Statement of Need
Data, data science tools, and data science educational materials are predominantly distributed online. As a result, access to data science tools and skills is not homogeneously distributed. The median percentage of population with internet access across all countries is only 60.1%. This includes varying degrees of consistency ranging from continuously to only once every few months. In the US, degree of internet access is associated with race and ethnicity, geography, and income. Low-income US households are less likely to have access to broadband and more likely to have no internet access at all. Although the increase in internet access worldwide is undeniable, the rate at which access increases and the quality of that access remains unequally distributed.
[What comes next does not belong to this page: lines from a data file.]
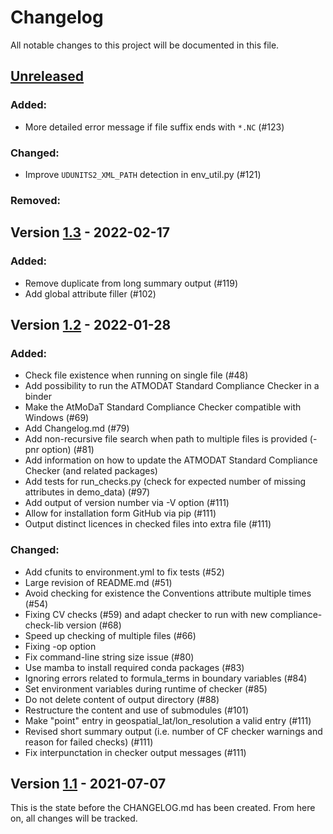 # Changelog
All notable changes to this project will be documented in this file.


## [Unreleased]
### Added:
- More detailed error message if file suffix ends with `*.NC` (#123)
### Changed:
- Improve `UDUNITS2_XML_PATH` detection in env_util.py (#121)
### Removed:

## Version [1.3] - 2022-02-17
### Added:
- Remove duplicate from long summary output (#119)
- Add global attribute filler (#102)


## Version [1.2] - 2022-01-28
### Added:
- Check file existence when running on single file (#48)
- Add possibility to run the ATMODAT Standard Compliance Checker in a binder
- Make the AtMoDaT Standard Compliance Checker compatible with Windows (#69)
- Add Changelog.md (#79)
- Add non-recursive file search when path to multiple files is provided (-pnr option) (#81)
- Add information on how to update the ATMODAT Standard Compliance Checker (and related packages)
- Add tests for run_checks.py (check for expected number of missing attributes in demo_data) (#97)
- Add output of version number via -V option (#111)
- Allow for installation form GitHub via pip (#111)
- Output distinct licences in checked files into extra file (#111)

### Changed:
- Add cfunits to environment.yml to fix tests (#52)
- Large revision of README.md (#51)
- Avoid checking for existence the Conventions attribute multiple times (#54)
- Fixing CV checks (#59) and adapt checker to run with new compliance-check-lib version (#68)
- Speed up checking of multiple files (#66)
- Fixing -op option
- Fix command-line string size issue (#80)
- Use mamba to install required conda packages (#83)
- Ignoring errors related to formula_terms in boundary variables (#84)
- Set environment variables during runtime of checker (#85)
- Do not delete content of output directory (#88)
- Restructure the content and use of submodules (#101)
- Make "point" entry in geospatial_lat/lon_resolution a valid entry (#111)
- Revised short summary output (i.e. number of CF checker warnings and reason for failed checks) (#111)
- Fix interpunctation in checker output messages (#111)


## Version [1.1] - 2021-07-07
This is the state before the CHANGELOG.md has been created. From here on, all changes will be tracked.

[Unreleased]: https://github.com/AtMoDat/atmodat_data_checker/compare/v1.3...HEAD
[1.3]: https://github.com/AtMoDat/atmodat_data_checker/compare/v1.2...v1.3
[1.2]: https://github.com/AtMoDat/atmodat_data_checker/compare/v1.1...v1.2
[1.1]: https://github.com/AtMoDat/atmodat_data_checker/compare/v1.0...v1.1
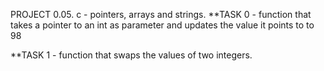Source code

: PROJECT 0.05. c - pointers, arrays and strings.
**TASK 0 - function that takes a pointer to an int as parameter and updates the value it points to to 98

**TASK 1 - function that swaps the values of two integers.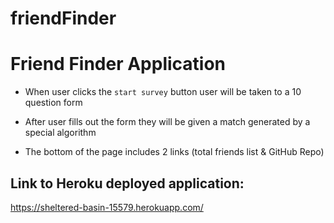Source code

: # friendFinder


# Friend Finder Application

* When user clicks the `start survey` button user will be taken to a 10 question form

* After user fills out the form they will be given a match generated by a special algorithm 

* The bottom of the page includes 2 links (total friends list & GitHub Repo)


## Link to Heroku deployed application:

https://sheltered-basin-15579.herokuapp.com/


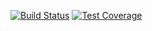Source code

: [![Build Status](https://travis-ci.org/junfeisu/slj-backend.svg?branch=master)](https://travis-ci.org/junfeisu/slj-RN)
[![Test Coverage](https://coveralls.io/repos/github/junfeisu/slj-backend/badge.svg?branch=master)](https://coveralls.io/github/junfeisu/slj-RN)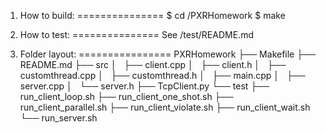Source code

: 1. How to build: 
===============
$ cd /PXRHomework
$ make

2. How to test:
===============
See /test/README.md

3. Folder layout:
================
PXRHomework
├── Makefile
├── README.md
├── src
│   ├── client.cpp
│   ├── client.h
│   ├── customthread.cpp
│   ├── customthread.h
│   ├── main.cpp
│   ├── server.cpp
│   └── server.h
├── TcpClient.py
└── test
    ├── run_client_loop.sh
    ├── run_client_one_shot.sh
    ├── run_client_parallel.sh
    ├── run_client_violate.sh
    ├── run_client_wait.sh
    └── run_server.sh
Most online data science tools and teaching materials assume a stable internet connection to download data, install software, and view teaching materials while learning or working. This need for regular internet access can be mitigated by obtaining the necessary data, software, and lesson materials when and where internet access is available. Once these materials are downloaded, much of the associated training and data science work can be accomplished without internet access. However, the knowledge necessary to accomplish this is often not available to people starting out with learning data science skills. This makes limited internet access particularly challenging in teaching environments, where students often learn how to download and install data science tools during classes and workshops. Workshops may have to be run in venues without reliable internet access and many of the students may not have sufficient, affordable internet access prior to the workshop, leading to problems in acquiring hundreds of megabytes worth of software applications and their dependencies for workshop participants. Simplifying the downloading and offline use of data science components that have internet requirements could ameliorate some of the challenges that students and data scientists face due to unequal accessibility to the internet.
The offlinedatasci package is part of a growing set of tools and instructional materials developed by CarpentriesOffline to facilitate teaching and practicing data science in internet-limited environments. The larger ecosystem allows local computers and low power devices such as the Raspberry Pi to be used as isolated servers that provide a wireless network to workshop participants, so that they can acquire the necessary materials during workshops even when there is no internet access.
The offlinedatasci package automates downloading or updating a bank of materials for running workshops or practicing data science offline, by providing:
open source statistical and graphing software (R and Python)
integrated development environments (IDEs) for working with this software (RStudio and Jupyter)
up-to-date mirrors of the package repositories used to install data science packages (CRAN, PyPI)
online lesson materials configured for local viewing (currently a selection of Carpentries workshop lessons with their respective practice data sets).